Select every line containing the word "described" from the material, and copy those lines.
○ ○ ○ ○ ○
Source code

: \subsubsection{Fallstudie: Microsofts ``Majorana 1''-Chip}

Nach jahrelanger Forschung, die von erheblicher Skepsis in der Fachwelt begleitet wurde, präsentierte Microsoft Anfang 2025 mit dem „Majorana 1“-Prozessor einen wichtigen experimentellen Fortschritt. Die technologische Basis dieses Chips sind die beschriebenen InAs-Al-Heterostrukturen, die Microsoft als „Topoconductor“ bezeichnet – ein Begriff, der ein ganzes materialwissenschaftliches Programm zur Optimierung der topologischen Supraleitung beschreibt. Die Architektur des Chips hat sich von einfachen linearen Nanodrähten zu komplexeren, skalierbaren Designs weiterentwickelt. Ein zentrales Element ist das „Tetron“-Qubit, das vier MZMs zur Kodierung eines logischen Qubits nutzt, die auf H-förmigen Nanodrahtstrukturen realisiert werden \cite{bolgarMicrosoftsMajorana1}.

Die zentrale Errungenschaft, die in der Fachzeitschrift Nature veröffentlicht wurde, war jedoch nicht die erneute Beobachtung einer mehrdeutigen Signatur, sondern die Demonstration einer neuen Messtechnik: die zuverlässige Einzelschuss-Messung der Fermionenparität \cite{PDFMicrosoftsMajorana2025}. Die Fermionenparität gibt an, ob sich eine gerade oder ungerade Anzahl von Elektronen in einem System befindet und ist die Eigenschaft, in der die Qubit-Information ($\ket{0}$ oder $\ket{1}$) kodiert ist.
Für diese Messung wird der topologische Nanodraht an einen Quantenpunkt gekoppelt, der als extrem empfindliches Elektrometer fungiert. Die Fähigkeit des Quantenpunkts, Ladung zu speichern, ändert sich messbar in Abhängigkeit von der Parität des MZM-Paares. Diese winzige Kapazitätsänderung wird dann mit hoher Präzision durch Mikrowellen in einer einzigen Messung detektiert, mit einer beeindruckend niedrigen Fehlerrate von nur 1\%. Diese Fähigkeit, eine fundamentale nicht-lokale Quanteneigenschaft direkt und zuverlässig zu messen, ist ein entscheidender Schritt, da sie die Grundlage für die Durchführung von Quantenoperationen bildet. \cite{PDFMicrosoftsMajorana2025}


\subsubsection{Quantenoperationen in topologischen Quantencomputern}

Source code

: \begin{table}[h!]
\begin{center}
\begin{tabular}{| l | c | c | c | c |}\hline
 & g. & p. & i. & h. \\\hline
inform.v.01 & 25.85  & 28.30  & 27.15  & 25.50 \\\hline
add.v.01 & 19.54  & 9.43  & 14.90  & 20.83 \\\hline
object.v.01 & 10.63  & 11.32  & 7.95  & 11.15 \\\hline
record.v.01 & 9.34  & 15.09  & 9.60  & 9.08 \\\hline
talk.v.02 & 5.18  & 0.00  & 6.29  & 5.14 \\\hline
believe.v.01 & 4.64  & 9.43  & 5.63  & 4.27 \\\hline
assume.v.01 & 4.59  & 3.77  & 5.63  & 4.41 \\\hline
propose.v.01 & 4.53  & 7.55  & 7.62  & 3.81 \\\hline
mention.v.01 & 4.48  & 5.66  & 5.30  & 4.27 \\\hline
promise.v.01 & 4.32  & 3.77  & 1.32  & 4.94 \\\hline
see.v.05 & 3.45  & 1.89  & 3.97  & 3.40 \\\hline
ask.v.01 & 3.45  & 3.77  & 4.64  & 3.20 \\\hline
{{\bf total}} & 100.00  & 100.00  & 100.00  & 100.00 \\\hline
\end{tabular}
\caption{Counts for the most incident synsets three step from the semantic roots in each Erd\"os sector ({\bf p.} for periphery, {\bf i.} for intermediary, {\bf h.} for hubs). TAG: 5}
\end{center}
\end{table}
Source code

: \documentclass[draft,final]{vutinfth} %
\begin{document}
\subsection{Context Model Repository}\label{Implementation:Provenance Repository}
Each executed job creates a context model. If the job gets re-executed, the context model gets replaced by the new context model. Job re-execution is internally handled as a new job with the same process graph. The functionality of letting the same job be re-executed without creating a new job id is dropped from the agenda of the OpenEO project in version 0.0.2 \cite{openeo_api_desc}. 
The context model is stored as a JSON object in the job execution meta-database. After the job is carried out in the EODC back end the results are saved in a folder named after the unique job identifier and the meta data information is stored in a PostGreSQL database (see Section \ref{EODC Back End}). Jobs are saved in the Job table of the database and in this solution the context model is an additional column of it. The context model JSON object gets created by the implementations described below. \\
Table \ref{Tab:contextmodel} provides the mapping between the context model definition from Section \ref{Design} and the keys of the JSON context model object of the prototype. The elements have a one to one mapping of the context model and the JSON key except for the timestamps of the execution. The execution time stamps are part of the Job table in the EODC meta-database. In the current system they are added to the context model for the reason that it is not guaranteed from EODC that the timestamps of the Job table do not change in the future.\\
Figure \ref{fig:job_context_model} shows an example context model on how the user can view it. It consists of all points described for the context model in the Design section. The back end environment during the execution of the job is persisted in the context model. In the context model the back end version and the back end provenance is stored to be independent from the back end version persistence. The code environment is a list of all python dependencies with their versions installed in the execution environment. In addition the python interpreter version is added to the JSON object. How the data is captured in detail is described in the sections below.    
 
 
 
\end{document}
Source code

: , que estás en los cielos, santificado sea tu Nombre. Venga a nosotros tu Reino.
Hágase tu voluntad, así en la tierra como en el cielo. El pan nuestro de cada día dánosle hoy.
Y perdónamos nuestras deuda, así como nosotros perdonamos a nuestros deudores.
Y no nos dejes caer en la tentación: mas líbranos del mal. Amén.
○ ○ ○ ○ ○
> _Solution below_
The context model is stored as a JSON object in the job execution meta-database. After the job is carried out in the EODC back end the results are saved in a folder named after the unique job identifier and the meta data information is stored in a PostGreSQL database (see Section \ref{EODC Back End}). Jobs are saved in the Job table of the database and in this solution the context model is an additional column of it. The context model JSON object gets created by the implementations described below. \\
Figure \ref{fig:job_context_model} shows an example context model on how the user can view it. It consists of all points described for the context model in the Design section. The back end environment during the execution of the job is persisted in the context model. In the context model the back end version and the back end provenance is stored to be independent from the back end version persistence. The code environment is a list of all python dependencies with their versions installed in the execution environment. In addition the python interpreter version is added to the JSON object. How the data is captured in detail is described in the sections below.    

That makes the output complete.